• **PROMPT**
Collect all lines from the records below that include the word "perception".

::: DATA FOR PROCESSING :::

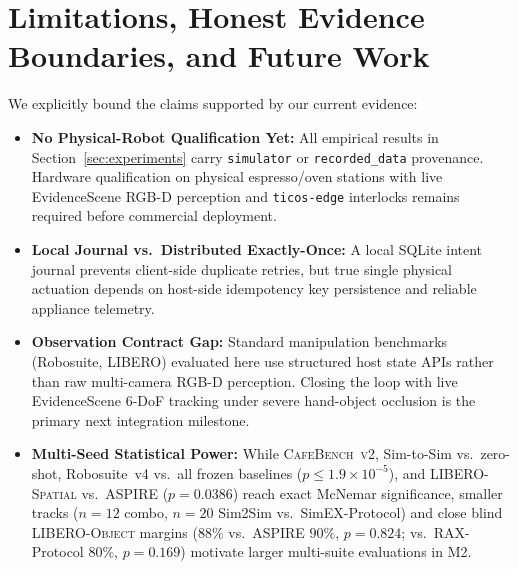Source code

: \documentclass{trax}
\begin{document}
\begin{table}[t]
\centering
\caption{Official \textsc{LIBERO-Spatial} ($10/10$) and pre-registered zero-tuning blind \textsc{LIBERO-Object} ($10/10$, frozen commit \texttt{108648a}, \texttt{evidence\_source=simulator}, \texttt{observation\_contract=host\_state\_api}). $\dagger$ Local matched-contract adaptation (\texttt{protocol\_adapted\_from\_rax\_2610\_22496}), not an official RGB-D reproduction. $\ddagger$ Unmatched literature reference~\cite{huang2026rax}: raw $256{\times}256$ RGB-D + 3 goal images, Claude Opus 5.5, $\le 20$ episodes/task, $n{=}500$/suite.}
\label{tab:libero_m1}
\small
\resizebox{\linewidth}{!}{}
\end{table}

\section{Limitations, Honest Evidence Boundaries, and Future Work}
\label{sec:limitations}

We explicitly bound the claims supported by our current evidence:
\begin{itemize}
    \item \textbf{No Physical-Robot Qualification Yet:} All empirical results in Section~\ref{sec:experiments} carry \texttt{simulator} or \texttt{recorded\_data} provenance. Hardware qualification on physical espresso/oven stations with live EvidenceScene RGB-D perception and \texttt{ticos-edge} interlocks remains required before commercial deployment.
    \item \textbf{Local Journal vs.\ Distributed Exactly-Once:} A local SQLite intent journal prevents client-side duplicate retries, but true single physical actuation depends on host-side idempotency key persistence and reliable appliance telemetry.
    \item \textbf{Observation Contract Gap:} Standard manipulation benchmarks (Robosuite, LIBERO) evaluated here use structured host state APIs rather than raw multi-camera RGB-D perception. Closing the loop with live EvidenceScene 6-DoF tracking under severe hand-object occlusion is the primary next integration milestone.
    \item \textbf{Multi-Seed Statistical Power:} While \textsc{CafeBench~v2}, Sim-to-Sim vs.\ zero-shot, Robosuite~v4 vs.\ all frozen baselines ($p \le 1.9{\times}10^{-5}$), and \textsc{LIBERO-Spatial} vs.\ ASPIRE ($p{=}0.0386$) reach exact McNemar significance, smaller tracks ($n{=}12$ combo, $n{=}20$ Sim2Sim vs.\ SimEX-Protocol) and close blind \textsc{LIBERO-Object} margins ($88\%$ vs.\ ASPIRE $90\%$, $p{=}0.824$; vs.\ RAX-Protocol $80\%$, $p{=}0.169$) motivate larger multi-suite evaluations in M2.
\end{itemize}
\end{document}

:::

• **OUTPUT BELOW**
    \item \textbf{No Physical-Robot Qualification Yet:} All empirical results in Section~\ref{sec:experiments} carry \texttt{simulator} or \texttt{recorded\_data} provenance. Hardware qualification on physical espresso/oven stations with live EvidenceScene RGB-D perception and \texttt{ticos-edge} interlocks remains required before commercial deployment.
    \item \textbf{Observation Contract Gap:} Standard manipulation benchmarks (Robosuite, LIBERO) evaluated here use structured host state APIs rather than raw multi-camera RGB-D perception. Closing the loop with live EvidenceScene 6-DoF tracking under severe hand-object occlusion is the primary next integration milestone.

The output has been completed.